The writings of Luke, Paul, and John testify to the pervasive conception of the holy spirit as the source of the inspired interpretation of scripture. However, this conception is best illustrated by the NT letter to the Hebrews, in which the holy spirit seems at first to be the author of Jewish scripture. On closer examination, it becomes clear that the holy spirit does not inspire the origin of scripture (the Old Greek or LXX) but its application to the community of faith which receives the letter. There are three indications of this. First, the present tense, not the past, is used to describe the spirit’s activity: in Heb 3:7–8, the author does not argue that the holy spirit spoke Psalm 95 but that the holy spirit speaks it. Heb 9:8 does not say that the holy spirit indicated something about the behaviour of the high priest, but rather that the holy spirit indicates. Heb 10:15 does not say the holy spirit testified about Jer 31:31–34 but that the holy spirit testifies – meaningfully – ‘to us’. Second, twice (Heb 3:7–8; 9:8) the citation of scripture is modified to meet the needs of the letter’s readers. The spirit takes scripture and heightens its relevance for the community reading the letter. Third, the citation of the biblical text is followed by an extended word of exhortation without the slightest indication that the spirit has stopped speaking. The transition from inspired text to inspired exhortation is seamless. The holy spirit in Hebrews, then, is the inspired interpreter of scripture – citing, modifying, and applying the text to a new context through the author’s writing of the letter.

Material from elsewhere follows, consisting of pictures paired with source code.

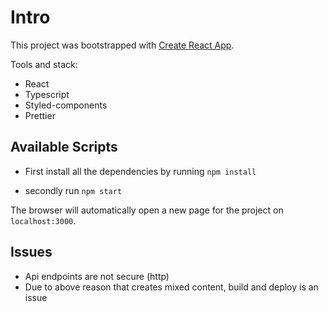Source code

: # Intro

This project was bootstrapped with [Create React App](https://github.com/facebook/create-react-app).

Tools and stack:

- React
- Typescript
- Styled-components
- Prettier

## Available Scripts

- First install all the dependencies by running `npm install`

- secondly run `npm start`

The browser will automatically open a new page for the project on `localhost:3000`.

## Issues

- Api endpoints are not secure (http)
- Due to above reason that creates mixed content, build and deploy is an issue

The book of Revelation may also be another example of the inspired interpretation of scripture. Identified as a prophecy (Rev 22:18–19), Revelation is divided into four sections, probably four visions, each of which begins, ‘in [the] spirit’ (en pneumati in 1:10; 4:2; 17:3; 21:10). At two points the spirit is said to speak, both times in formulaic language. In the first, the spirit affirms a cited extrabiblical beatitude by claiming: ‘Yes […] they will rest from their labours, for their deeds follow them’ (14:13). Further, the spirit and the bride, in the book’s conclusion, offer an invitation to the thirsty, which is infused with the language of Isa 55:1’s own, more ancient invitation: ‘Ho, everyone who thirsts, come to the waters; and you that have no money, come, buy and eat!’. In an apocalypse that is an affirmation and application of Jewish scripture, including the books of Ezekiel and Daniel, the spirit speaks a last word of grace to a battered community that reminds them of the grand invitation to exiles battered by the dislocation of malignant empires.